(Collected data)
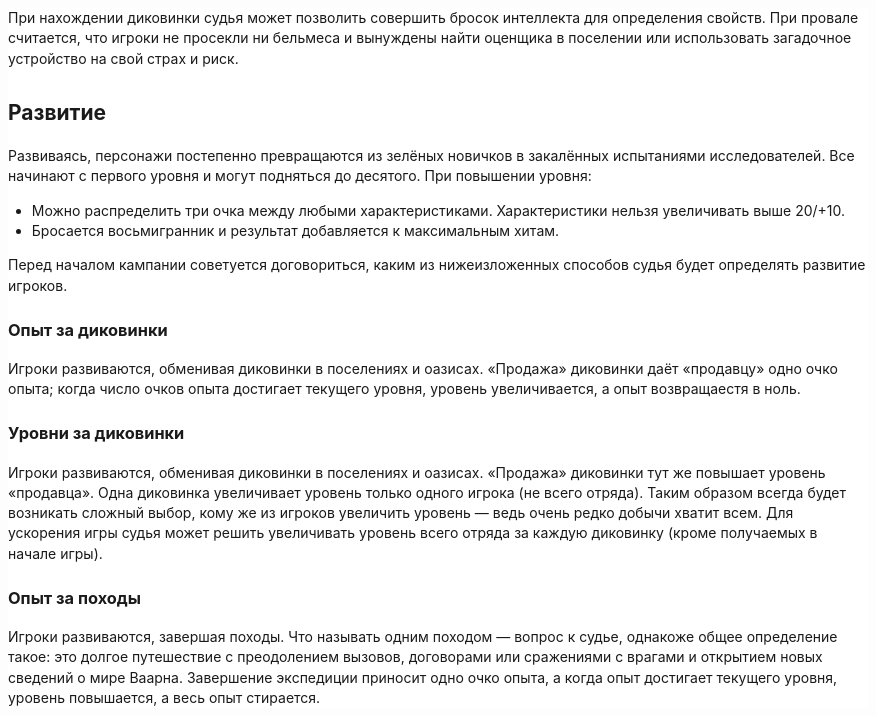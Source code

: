 При нахождении диковинки судья может позволить совершить бросок интеллекта для определения свойств. При провале считается, что игроки не просекли ни бельмеса и вынуждены найти оценщика в поселении или использовать загадочное устройство на свой страх и риск.

## Развитие
Развиваясь, персонажи постепенно превращаются из зелёных новичков в закалённых испытаниями исследователей. Все начинают с первого уровня и могут подняться до десятого. При повышении уровня:
- Можно распределить три очка между любыми характеристиками. Характеристики нельзя увеличивать выше 20/+10.
- Бросается восьмигранник и результат добавляется к максимальным хитам.

Перед началом кампании советуется договориться, каким из нижеизложенных способов судья будет определять развитие игроков.

### Опыт за диковинки
Игроки развиваются, обменивая диковинки в поселениях и оазисах. «Продажа» диковинки даёт «продавцу» одно очко опыта; когда число очков опыта достигает текущего уровня, уровень увеличивается, а опыт возвращаестя в ноль.

### Уровни за диковинки
Игроки развиваются, обменивая диковинки в поселениях и оазисах. «Продажа» диковинки тут же повышает уровень «продавца». Одна диковинка увеличивает уровень только одного игрока (не всего отряда). Таким образом всегда будет возникать сложный выбор, кому же из игроков увеличить уровень — ведь очень редко добычи хватит всем. Для ускорения игры судья может решить увеличивать уровень всего отряда за каждую диковинку (кроме получаемых в начале игры).

### Опыт за походы
Игроки развиваются, завершая походы. Что называть одним походом — вопрос к судье, однакоже общее определение такое: это долгое путешествие с преодолением вызовов, договорами или сражениями с врагами и открытием новых сведений о мире Ваарна. Завершение экспедиции приносит одно очко опыта, а когда опыт достигает текущего уровня, уровень повышается, а весь опыт стирается.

§ **ASSIGNMENT**
For each line above that includes "опыта", make a copy.

§ **ANSWER BOX**
Игроки развиваются, обменивая диковинки в поселениях и оазисах. «Продажа» диковинки даёт «продавцу» одно очко опыта; когда число очков опыта достигает текущего уровня, уровень увеличивается, а опыт возвращаестя в ноль.
Игроки развиваются, завершая походы. Что называть одним походом — вопрос к судье, однакоже общее определение такое: это долгое путешествие с преодолением вызовов, договорами или сражениями с врагами и открытием новых сведений о мире Ваарна. Завершение экспедиции приносит одно очко опыта, а когда опыт достигает текущего уровня, уровень повышается, а весь опыт стирается.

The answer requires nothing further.